### Work item:
Go through the records below and copy out every line holding "only".

### Supplied material:

##########

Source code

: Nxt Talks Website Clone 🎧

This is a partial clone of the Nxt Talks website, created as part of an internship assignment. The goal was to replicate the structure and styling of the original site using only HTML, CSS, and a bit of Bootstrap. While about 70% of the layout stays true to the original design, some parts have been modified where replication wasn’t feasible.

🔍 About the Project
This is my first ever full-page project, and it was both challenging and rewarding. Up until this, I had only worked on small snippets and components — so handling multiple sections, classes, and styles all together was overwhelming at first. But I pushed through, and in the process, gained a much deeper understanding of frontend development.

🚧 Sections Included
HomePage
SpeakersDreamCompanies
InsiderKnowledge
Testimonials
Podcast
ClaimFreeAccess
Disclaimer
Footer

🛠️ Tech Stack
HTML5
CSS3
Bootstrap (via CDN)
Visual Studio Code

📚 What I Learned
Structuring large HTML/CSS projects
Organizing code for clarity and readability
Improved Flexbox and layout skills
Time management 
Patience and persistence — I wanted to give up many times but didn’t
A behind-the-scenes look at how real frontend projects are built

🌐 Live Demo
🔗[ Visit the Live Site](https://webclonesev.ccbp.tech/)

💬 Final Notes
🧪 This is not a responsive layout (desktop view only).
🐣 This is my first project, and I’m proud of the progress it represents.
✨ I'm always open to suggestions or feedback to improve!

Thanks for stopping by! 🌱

##########

### Task response:
This is a partial clone of the Nxt Talks website, created as part of an internship assignment. The goal was to replicate the structure and styling of the original site using only HTML, CSS, and a bit of Bootstrap. While about 70% of the layout stays true to the original design, some parts have been modified where replication wasn’t feasible.
This is my first ever full-page project, and it was both challenging and rewarding. Up until this, I had only worked on small snippets and components — so handling multiple sections, classes, and styles all together was overwhelming at first. But I pushed through, and in the process, gained a much deeper understanding of frontend development.
🧪 This is not a responsive layout (desktop view only).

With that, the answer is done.